Exercise — Lines holding the word "adjustwidth" must be located in the listing below and copied.

Data shown —
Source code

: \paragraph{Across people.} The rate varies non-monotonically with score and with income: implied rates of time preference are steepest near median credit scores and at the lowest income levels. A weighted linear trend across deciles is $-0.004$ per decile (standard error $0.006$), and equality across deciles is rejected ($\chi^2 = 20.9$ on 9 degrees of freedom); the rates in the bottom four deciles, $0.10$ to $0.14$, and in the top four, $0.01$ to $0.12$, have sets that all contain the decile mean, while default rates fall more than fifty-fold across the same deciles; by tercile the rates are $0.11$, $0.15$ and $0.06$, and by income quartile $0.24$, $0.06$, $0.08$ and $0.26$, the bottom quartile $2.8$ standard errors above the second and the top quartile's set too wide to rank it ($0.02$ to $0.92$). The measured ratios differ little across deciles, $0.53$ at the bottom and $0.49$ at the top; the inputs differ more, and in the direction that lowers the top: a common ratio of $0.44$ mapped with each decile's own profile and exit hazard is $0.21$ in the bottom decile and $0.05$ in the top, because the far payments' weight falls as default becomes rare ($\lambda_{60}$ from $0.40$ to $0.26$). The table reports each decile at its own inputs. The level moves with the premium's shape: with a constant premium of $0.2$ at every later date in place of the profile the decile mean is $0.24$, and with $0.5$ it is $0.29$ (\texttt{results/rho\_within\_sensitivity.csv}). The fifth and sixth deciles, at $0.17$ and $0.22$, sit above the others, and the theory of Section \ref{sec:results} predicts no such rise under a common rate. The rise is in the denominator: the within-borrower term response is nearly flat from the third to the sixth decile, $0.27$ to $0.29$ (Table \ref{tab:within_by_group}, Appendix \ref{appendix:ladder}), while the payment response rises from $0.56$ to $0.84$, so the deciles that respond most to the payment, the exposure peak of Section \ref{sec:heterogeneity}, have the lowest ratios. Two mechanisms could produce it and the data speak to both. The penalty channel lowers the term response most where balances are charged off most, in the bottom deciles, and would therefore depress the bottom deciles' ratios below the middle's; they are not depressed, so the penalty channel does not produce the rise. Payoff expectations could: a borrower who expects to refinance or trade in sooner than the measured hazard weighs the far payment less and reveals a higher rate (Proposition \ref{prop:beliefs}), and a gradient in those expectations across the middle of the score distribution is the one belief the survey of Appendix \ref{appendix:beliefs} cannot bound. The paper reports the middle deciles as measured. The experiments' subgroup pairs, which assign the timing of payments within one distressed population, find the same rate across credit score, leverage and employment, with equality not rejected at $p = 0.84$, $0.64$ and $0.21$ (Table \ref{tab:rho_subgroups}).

--

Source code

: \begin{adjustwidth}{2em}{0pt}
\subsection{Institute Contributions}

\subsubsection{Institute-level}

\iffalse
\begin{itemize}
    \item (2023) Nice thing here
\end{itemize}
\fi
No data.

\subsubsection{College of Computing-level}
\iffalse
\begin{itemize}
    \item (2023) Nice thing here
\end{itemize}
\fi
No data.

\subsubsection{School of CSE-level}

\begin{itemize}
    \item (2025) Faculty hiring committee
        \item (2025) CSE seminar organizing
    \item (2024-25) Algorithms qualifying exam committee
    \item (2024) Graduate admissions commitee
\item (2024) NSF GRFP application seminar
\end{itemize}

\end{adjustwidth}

...

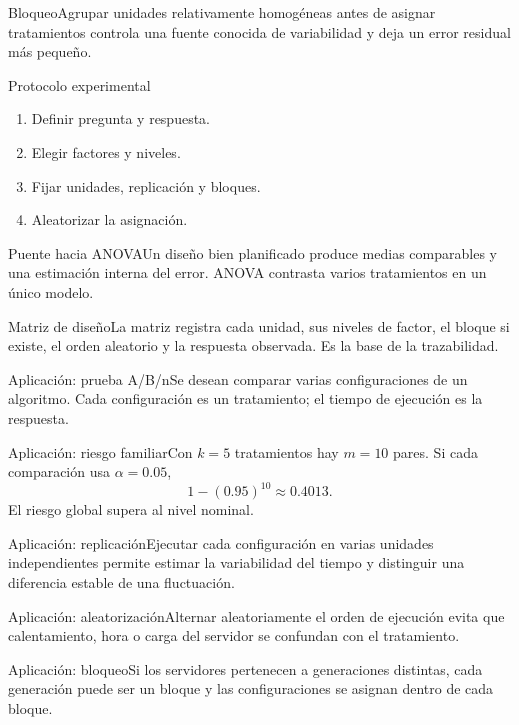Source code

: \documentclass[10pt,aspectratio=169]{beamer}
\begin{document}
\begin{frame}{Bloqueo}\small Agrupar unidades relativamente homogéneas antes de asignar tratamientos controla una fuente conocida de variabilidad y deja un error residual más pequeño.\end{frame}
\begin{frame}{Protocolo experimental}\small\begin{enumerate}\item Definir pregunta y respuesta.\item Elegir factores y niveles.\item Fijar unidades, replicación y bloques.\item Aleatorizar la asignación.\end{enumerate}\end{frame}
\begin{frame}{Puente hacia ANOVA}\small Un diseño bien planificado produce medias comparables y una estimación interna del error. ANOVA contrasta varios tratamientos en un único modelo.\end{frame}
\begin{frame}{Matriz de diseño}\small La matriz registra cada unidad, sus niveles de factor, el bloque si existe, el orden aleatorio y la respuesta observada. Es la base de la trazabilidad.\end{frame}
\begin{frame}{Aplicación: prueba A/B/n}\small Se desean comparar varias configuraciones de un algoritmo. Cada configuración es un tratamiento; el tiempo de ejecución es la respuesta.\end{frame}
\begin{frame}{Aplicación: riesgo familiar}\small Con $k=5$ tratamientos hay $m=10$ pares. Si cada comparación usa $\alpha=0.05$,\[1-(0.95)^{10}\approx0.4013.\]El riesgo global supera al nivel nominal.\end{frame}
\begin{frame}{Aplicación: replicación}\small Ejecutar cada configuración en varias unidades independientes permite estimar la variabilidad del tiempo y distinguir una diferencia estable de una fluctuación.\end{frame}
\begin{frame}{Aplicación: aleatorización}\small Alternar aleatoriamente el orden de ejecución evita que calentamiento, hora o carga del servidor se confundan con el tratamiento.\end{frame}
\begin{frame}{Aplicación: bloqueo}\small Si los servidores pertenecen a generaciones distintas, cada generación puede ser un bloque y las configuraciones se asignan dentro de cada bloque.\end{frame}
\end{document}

Answer —
: \begin{adjustwidth}{2em}{0pt}
\end{adjustwidth}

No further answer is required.